Image copyright © by Marcus Trahan

12:08 East of Bucharest

(A fost sau n-a fost?, Romania, 2006)

December 22, 1989, at 12:08 PM was the exact moment that murdering Romanian fuck Nicolae Ceauşescu and his wife fled Bucharest, just a wee bit too late to save their asses. (They were executed by firing squad three days later. What a great Christmas present for the Romanian people!) Now its 16 years later, and a third-rate TV talk show in a second-rate Romanian town is taking on the topic: “Was there a revolution in our town?” It comes down to, did the big demonstration in the town square start before 12:08, when it was dangerous, or after, when it was just a celebration?
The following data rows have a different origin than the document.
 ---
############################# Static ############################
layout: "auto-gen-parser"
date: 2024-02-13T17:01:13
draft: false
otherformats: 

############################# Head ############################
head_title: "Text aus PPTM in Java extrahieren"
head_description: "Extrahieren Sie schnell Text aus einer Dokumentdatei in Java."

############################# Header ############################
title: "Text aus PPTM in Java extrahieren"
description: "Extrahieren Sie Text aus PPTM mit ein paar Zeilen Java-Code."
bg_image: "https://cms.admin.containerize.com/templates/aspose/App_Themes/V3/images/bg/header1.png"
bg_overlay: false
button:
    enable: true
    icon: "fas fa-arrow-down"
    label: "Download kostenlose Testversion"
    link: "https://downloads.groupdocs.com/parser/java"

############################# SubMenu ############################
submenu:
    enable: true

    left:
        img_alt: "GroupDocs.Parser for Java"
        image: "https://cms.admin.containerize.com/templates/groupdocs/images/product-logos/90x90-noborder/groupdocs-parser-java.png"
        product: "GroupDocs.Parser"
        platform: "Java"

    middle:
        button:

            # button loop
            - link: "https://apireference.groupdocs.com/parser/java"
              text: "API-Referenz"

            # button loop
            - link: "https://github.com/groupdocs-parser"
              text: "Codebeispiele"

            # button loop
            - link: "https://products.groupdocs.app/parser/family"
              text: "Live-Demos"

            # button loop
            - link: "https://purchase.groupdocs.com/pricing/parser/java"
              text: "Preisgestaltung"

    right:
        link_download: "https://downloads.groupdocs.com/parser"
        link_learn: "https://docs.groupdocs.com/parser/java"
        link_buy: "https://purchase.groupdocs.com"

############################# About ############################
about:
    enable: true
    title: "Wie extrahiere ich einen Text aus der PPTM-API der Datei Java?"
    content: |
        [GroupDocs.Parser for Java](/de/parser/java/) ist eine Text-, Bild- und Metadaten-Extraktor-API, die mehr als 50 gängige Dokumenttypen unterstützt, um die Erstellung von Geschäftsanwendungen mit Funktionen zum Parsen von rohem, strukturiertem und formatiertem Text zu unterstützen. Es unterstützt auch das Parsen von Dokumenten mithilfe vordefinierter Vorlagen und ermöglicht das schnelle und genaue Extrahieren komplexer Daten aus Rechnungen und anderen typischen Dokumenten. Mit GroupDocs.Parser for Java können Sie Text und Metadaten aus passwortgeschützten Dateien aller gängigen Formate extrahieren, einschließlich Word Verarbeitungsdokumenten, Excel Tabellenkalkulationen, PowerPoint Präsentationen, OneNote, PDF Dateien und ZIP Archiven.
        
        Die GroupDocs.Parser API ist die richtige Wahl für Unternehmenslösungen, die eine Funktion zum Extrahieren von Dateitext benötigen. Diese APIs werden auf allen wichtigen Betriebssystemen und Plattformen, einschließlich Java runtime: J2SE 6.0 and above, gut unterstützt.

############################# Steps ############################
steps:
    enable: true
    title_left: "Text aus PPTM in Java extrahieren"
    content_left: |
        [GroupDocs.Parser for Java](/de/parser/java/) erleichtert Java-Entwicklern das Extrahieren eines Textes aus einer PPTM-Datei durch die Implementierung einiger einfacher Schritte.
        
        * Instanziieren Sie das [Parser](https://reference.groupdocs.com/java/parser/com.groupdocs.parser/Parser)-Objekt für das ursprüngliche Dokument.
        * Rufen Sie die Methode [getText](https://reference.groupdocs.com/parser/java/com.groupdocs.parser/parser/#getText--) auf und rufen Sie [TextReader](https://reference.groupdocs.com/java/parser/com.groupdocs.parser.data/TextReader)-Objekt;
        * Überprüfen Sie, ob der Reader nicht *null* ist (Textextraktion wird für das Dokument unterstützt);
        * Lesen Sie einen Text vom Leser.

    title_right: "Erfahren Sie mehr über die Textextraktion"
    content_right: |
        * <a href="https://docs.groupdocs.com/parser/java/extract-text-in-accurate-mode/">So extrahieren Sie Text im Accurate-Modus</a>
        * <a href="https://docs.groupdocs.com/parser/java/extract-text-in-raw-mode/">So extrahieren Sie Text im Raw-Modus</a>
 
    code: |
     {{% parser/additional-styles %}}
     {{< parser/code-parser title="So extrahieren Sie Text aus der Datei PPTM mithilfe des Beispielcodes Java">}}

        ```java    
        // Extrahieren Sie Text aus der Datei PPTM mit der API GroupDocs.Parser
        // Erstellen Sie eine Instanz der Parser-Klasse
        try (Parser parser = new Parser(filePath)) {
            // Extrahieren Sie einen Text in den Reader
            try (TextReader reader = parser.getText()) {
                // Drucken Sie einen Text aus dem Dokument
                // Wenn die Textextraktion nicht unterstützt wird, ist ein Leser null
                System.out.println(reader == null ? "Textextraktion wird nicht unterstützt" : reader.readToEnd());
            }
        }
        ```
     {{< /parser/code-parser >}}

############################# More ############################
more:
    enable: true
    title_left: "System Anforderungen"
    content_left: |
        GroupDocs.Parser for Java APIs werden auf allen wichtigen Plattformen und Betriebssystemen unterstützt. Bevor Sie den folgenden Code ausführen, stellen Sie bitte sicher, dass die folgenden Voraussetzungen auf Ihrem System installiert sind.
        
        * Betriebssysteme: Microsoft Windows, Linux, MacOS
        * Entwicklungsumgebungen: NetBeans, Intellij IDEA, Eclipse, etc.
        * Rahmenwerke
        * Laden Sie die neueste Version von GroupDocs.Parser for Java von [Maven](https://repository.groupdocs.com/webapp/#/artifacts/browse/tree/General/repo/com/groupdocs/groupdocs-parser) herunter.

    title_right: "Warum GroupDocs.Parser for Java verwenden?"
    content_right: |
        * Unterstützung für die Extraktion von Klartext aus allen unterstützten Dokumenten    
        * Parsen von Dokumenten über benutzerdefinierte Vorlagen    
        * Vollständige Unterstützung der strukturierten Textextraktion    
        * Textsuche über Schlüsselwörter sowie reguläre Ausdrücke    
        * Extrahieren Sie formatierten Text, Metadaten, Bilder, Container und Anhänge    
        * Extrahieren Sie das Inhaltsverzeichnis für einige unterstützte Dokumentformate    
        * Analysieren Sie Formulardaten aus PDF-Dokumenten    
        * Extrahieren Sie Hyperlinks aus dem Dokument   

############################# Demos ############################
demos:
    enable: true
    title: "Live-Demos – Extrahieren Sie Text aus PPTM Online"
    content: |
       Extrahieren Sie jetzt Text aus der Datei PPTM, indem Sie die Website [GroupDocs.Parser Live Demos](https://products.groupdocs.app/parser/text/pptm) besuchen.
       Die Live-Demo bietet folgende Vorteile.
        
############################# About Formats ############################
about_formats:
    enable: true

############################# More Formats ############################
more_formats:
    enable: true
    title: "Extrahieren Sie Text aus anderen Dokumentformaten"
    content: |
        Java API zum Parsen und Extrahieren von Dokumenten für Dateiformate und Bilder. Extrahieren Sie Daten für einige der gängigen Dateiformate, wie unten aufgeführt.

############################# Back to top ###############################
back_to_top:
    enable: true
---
One of the guests says he and three friends were there around noon, shouting “Down with Ceauşescu!” and throwing rocks. People start calling in saying he’s a damn liar and a well-known drunk, which we already know. Soon they are splitting hairs, and it gets pretty funny. It seems to me that the further you get from an historical event, the more people were a part of it. All WWII and Vietnam vets were in the thick of combat. 95% of the French people were in the Resistance, and 95% of Germans opposed the Nazis. Nine million people marched with Dr. Martin Luther King in Selma, and most of them got their heads bashed by police batons. Many people have been caught wearing medals they didn’t earn. This movie explores this sort of confabulation in a sly and funny way.